Provided information:
Start of Block
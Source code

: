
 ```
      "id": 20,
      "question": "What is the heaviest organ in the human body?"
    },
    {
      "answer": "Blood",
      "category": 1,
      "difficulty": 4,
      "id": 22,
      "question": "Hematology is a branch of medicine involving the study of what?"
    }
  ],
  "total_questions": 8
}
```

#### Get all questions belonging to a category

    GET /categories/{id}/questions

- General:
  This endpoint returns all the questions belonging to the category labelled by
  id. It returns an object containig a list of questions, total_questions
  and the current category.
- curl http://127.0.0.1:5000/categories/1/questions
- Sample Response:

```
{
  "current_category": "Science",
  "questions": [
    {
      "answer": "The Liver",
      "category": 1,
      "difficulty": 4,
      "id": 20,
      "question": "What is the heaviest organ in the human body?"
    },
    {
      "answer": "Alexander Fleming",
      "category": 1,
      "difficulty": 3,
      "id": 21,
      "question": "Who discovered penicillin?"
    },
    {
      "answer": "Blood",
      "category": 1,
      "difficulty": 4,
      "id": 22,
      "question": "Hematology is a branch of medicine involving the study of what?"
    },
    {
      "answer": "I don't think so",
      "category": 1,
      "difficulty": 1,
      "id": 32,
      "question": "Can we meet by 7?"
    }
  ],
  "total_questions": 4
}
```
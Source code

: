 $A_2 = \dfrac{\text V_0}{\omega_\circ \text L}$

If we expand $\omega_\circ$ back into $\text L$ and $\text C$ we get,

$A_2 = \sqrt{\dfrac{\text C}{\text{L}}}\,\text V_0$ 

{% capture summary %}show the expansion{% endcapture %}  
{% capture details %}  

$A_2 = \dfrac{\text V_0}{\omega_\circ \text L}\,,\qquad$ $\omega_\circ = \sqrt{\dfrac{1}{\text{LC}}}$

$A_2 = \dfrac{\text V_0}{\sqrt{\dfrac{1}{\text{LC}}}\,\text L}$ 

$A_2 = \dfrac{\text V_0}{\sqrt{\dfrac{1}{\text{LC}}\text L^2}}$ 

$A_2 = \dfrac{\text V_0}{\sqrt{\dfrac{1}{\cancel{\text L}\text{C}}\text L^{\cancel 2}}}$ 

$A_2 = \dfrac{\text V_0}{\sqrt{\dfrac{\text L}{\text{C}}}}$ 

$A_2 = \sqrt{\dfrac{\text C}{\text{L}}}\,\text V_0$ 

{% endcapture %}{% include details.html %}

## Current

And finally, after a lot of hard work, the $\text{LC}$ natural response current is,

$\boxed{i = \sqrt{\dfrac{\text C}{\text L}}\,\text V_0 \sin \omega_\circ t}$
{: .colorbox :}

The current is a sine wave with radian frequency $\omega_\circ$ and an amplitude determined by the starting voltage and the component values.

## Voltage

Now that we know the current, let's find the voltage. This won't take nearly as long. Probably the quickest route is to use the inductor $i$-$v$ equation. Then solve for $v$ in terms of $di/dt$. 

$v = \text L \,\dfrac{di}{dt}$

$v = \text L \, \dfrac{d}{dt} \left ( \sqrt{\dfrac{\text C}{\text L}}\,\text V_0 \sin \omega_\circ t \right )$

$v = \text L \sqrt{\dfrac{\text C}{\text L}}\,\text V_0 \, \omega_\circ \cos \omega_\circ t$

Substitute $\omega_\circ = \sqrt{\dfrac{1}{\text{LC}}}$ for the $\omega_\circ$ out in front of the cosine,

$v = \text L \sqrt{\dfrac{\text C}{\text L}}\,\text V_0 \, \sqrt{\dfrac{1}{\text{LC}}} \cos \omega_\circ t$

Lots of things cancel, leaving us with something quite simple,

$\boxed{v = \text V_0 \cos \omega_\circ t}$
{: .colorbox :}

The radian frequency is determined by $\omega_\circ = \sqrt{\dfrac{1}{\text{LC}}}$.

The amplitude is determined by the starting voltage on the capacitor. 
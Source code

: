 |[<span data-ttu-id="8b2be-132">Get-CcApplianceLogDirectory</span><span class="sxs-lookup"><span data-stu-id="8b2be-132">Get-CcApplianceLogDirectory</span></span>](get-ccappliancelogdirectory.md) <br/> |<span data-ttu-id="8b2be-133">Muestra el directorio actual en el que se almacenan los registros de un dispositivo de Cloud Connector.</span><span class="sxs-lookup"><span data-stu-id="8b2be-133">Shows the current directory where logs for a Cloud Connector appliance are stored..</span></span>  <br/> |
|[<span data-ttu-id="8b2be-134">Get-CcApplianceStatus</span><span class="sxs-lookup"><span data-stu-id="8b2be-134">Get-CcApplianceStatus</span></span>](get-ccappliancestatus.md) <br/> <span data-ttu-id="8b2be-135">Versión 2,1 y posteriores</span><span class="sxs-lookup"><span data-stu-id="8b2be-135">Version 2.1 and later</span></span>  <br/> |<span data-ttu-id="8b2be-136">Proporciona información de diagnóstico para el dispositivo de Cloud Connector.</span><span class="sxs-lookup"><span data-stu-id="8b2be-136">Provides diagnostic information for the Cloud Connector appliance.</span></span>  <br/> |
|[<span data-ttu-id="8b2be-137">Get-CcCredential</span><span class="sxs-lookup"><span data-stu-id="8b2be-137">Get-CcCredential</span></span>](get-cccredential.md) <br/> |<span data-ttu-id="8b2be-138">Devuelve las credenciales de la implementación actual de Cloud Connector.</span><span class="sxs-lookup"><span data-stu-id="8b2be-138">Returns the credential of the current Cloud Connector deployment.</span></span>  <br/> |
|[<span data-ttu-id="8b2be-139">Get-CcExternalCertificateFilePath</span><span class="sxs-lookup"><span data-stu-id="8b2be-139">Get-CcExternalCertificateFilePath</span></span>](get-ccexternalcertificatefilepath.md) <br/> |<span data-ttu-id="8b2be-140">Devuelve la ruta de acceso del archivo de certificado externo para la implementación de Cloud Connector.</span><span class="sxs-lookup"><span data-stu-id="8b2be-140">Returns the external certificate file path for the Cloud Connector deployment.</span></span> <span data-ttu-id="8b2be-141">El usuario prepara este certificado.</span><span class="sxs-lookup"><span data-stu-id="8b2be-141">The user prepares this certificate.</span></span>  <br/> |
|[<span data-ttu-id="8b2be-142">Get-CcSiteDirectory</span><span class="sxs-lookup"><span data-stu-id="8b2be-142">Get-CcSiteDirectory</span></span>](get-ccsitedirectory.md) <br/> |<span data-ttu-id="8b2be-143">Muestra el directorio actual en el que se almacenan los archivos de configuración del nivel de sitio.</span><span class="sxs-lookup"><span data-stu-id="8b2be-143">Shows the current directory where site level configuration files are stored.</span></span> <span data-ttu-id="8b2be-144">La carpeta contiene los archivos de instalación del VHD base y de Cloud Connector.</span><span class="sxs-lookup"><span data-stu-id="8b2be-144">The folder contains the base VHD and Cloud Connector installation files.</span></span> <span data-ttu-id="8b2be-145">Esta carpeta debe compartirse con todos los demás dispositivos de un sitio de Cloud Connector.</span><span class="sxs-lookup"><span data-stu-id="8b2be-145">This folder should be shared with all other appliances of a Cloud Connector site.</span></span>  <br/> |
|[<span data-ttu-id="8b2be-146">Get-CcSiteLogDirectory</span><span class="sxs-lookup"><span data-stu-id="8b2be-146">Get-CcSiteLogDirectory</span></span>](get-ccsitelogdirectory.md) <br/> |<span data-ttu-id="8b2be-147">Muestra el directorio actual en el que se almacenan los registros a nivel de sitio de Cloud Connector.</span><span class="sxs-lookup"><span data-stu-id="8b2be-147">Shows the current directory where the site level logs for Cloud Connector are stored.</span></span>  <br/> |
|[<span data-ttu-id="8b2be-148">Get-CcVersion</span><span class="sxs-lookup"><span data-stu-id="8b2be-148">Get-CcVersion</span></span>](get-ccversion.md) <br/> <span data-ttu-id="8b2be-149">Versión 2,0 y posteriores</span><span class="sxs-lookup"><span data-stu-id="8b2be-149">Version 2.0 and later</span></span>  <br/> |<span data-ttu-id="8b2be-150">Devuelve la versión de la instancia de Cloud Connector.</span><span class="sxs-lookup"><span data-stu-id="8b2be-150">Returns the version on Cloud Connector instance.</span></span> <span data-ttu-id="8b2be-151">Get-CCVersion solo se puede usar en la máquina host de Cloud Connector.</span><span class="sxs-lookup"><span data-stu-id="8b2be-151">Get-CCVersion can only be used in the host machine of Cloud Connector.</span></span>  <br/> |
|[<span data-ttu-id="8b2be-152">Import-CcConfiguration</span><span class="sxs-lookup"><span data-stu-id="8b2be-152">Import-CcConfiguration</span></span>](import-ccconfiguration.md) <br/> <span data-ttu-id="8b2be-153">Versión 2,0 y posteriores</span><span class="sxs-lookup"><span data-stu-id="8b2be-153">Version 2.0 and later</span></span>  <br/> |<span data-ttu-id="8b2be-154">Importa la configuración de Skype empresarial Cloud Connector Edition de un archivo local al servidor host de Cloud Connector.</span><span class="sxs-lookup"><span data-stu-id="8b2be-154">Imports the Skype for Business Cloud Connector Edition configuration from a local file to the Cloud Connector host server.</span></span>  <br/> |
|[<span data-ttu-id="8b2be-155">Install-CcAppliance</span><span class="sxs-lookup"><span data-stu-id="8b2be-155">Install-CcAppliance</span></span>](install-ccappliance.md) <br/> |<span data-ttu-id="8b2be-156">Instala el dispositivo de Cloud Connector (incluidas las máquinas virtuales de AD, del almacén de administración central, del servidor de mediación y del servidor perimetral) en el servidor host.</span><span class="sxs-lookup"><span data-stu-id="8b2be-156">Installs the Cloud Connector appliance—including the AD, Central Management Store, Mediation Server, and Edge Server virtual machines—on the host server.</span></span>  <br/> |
End of Block
Assigned task: Gather every line from the listing above in which the word "belonging" appears.

Reply to the exercise:
#### Get all questions belonging to a category
  This endpoint returns all the questions belonging to the category labelled by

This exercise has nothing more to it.